During the course of the war between Feb. 17 and Oct. 31, some 26,000 sorties were flown and approximately 10,000 bombs were dropped on Libya. Tens of thousands were killed and millions more were displaced amid the destruction of the national infrastructure and the plundering of the country’s wealth.
Yet the western states which carried out the destruction of Libya and empowered the extremist groups now wreaking havoc on the country are never cited for their culpability in the current western media reports which ponder how stability can be restored to the oil-rich state on the Mediterranean. These armed rebel groups are spreading out from Libya into neighboring and regional states in North and West Africa.
European Union Denies Plan for Military Intervention
At present the European Union (EU) is deliberating over whether it should establish another military force to supposedly secure the Libya-Tunisia borders and challenge IS and other rebels in operating in both countries. The EU plan as reported in the media would involve a stronger naval presence in the region as well as the deployment of ground troops backed up by air power.
However, it was announced on March 20 that the EU would continue to seek a political solution to the Libyan crisis and plans to send in troops were unsubstantiated. United Nations brokered talks between the two competing rebel regimes in Libya have failed to bring about the creation of a government of national unity.

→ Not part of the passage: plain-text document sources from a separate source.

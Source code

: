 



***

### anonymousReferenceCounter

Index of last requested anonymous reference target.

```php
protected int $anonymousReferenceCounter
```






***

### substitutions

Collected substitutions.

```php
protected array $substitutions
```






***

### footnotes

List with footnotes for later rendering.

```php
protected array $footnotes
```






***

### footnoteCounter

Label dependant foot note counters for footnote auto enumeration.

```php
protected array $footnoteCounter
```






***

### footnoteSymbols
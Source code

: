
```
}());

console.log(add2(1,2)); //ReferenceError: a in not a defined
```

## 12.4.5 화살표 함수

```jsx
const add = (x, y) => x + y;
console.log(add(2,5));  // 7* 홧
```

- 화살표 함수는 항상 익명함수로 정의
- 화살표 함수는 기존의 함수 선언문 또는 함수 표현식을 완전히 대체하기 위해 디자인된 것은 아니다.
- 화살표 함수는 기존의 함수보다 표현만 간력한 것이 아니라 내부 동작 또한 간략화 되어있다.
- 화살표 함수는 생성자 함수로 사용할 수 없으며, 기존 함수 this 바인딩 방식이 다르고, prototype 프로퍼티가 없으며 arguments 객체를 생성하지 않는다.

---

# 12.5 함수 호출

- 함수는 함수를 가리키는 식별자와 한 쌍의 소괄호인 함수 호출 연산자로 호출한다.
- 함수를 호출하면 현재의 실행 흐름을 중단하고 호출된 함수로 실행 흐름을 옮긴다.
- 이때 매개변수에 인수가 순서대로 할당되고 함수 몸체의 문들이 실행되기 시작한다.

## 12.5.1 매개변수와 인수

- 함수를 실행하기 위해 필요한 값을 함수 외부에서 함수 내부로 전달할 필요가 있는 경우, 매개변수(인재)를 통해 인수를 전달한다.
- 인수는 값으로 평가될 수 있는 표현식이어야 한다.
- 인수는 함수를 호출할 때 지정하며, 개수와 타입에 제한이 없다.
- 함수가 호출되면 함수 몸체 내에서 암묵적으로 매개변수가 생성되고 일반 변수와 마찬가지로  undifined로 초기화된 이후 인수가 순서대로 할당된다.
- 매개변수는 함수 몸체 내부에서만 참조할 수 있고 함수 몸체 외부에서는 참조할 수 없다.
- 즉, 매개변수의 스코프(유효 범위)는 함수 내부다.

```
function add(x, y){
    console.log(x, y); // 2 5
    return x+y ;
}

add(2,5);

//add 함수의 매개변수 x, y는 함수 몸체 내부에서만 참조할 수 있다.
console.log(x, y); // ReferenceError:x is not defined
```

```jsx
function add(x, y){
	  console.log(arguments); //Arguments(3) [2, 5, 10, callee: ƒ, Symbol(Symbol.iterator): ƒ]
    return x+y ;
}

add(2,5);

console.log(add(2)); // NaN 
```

Adherents to the former Jamahiriya political system under Gaddafi are barred from participation in the current U.S.-imposed political dispensation in Libya. Neither faction based in Tripoli or in the eastern city of Tobruk represents the aspirations of the workers and youth inside the country or throughout Africa, which under Gaddafi was the focus of the nation’s foreign policy.
An article published by the globalpost.com on March 20 revealed that “The High Representative of the European Union for Foreign Affairs, Federica Mogherini, said on Friday [March 20] that the EU is not planning a military intervention in Libya, but advocated the 28 EU countries to devote all possible means of support to the country, including security and defense measures, if Libya can create a unity government. Upon arriving at the European Council held in Brussels on Friday, the senior representative said that there is no plan for a European military intervention, but that Europe is ‘planning all possible ways of supporting, even on the plan of security,’ all of which is contingent on whether Libya can create a national unity government.”

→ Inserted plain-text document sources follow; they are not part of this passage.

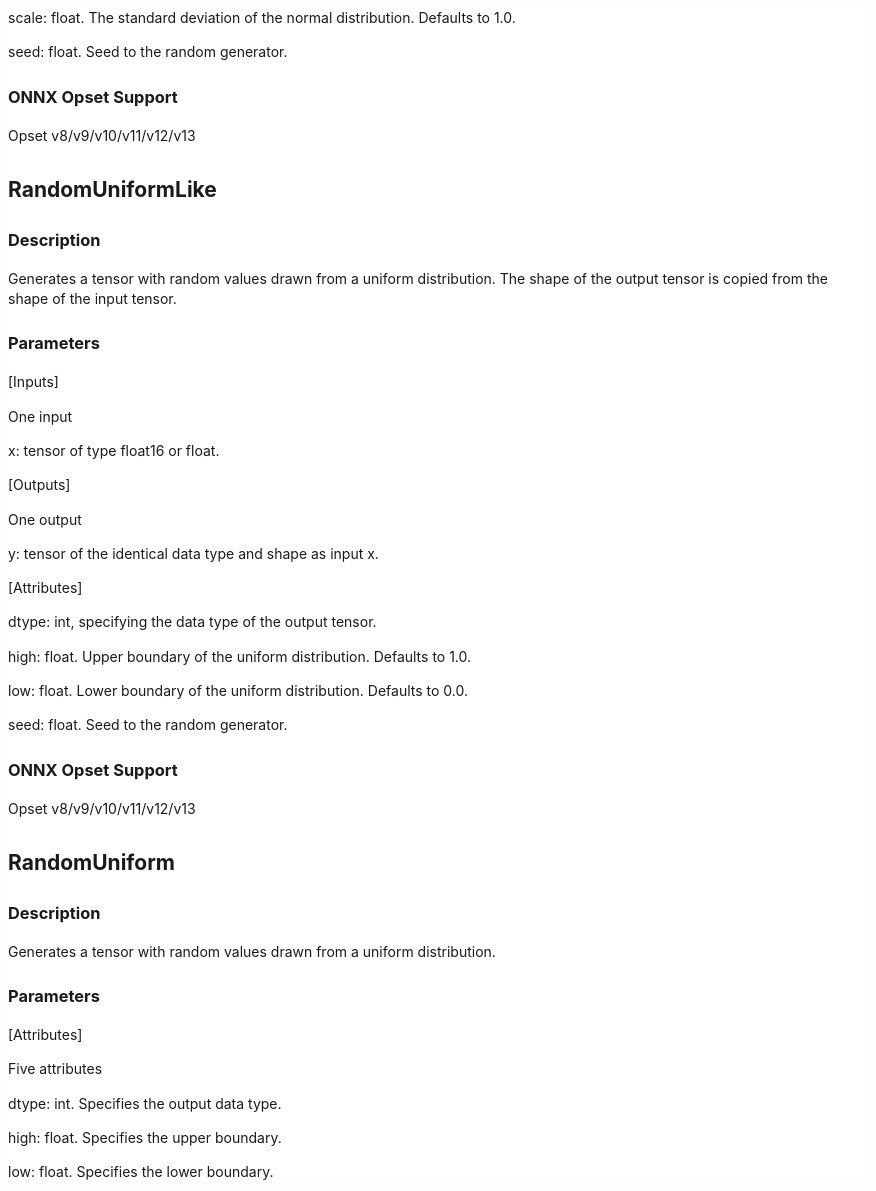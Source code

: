 scale: float. The standard deviation of the normal distribution. Defaults to 1.0.

seed: float. Seed to the random generator.

### ONNX Opset Support

Opset v8/v9/v10/v11/v12/v13

<h2 id="RandomUniformLikemd">RandomUniformLike</h2>

### Description

Generates a tensor with random values drawn from a uniform distribution. The shape of the output tensor is copied from the shape of the input tensor.

### Parameters

[Inputs]

One input

x: tensor of type float16 or float.

[Outputs]

One output

y: tensor of the identical data type and shape as input x.

[Attributes]

dtype: int, specifying the data type of the output tensor.

high: float. Upper boundary of the uniform distribution. Defaults to 1.0.

low: float. Lower boundary of the uniform distribution. Defaults to 0.0.

seed: float. Seed to the random generator.

### ONNX Opset Support

Opset v8/v9/v10/v11/v12/v13

<h2 id="RandomUniformmd">RandomUniform</h2>

### Description 

Generates a tensor with random values drawn from a uniform distribution.

### Parameters 

[Attributes]

Five attributes

dtype: int. Specifies the output data type.

high: float. Specifies the upper boundary.

low: float. Specifies the lower boundary.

Yet a progressive national unity government can only come about with the advancement of the revolutionary democratic forces inside the country to establish a political system that places the interests of the majority within Libyan society above those of the bourgeois classes which are allied with multi-national oil interests and financiers. Such a system of national self-reliance and regional integration was the basis of the Jamahiriya which was destroyed by imperialist intervention.

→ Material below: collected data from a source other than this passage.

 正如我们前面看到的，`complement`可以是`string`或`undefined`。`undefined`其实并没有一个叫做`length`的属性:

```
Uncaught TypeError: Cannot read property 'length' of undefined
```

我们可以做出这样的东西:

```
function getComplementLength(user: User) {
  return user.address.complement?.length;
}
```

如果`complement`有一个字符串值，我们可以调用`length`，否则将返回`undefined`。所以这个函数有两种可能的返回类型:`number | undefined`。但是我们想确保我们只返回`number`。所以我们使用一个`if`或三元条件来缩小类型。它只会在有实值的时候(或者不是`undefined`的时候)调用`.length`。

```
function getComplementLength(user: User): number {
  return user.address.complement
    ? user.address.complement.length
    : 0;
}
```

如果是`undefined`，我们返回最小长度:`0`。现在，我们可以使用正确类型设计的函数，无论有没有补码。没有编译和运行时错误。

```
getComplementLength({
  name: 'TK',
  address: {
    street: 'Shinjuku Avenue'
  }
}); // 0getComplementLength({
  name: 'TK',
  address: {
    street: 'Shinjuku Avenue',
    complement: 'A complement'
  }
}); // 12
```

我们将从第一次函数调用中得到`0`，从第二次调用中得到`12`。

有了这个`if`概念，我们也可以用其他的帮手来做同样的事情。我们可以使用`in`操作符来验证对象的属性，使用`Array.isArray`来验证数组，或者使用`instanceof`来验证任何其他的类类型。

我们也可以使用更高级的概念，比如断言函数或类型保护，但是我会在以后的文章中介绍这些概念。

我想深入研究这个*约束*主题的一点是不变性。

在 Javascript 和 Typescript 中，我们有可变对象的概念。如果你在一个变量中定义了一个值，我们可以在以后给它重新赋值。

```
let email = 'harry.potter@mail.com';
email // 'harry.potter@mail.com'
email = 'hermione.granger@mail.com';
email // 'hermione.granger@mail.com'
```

The EU along with NATO and led by the U.S. are responsible for the current chaos in Libya. This pattern of sanctions, massive bombings, ground interventions through direct occupation or proxy forces have failed throughout the entire region of North Africa and the Middle East. Any real reversal of the political crisis in the regions must take on an anti-imperialist character stressing the necessity of genuine political independence and territorial sovereignty designed to break with the legacy of imperialism.
Abayomi Azikiwe has written extensively on African affairs with specific reference to historical studies and political economy. He has done research on the origins and political ideology of the African National Congress, its leaders as well as other national liberation movements and regional organizations in Southern Africa.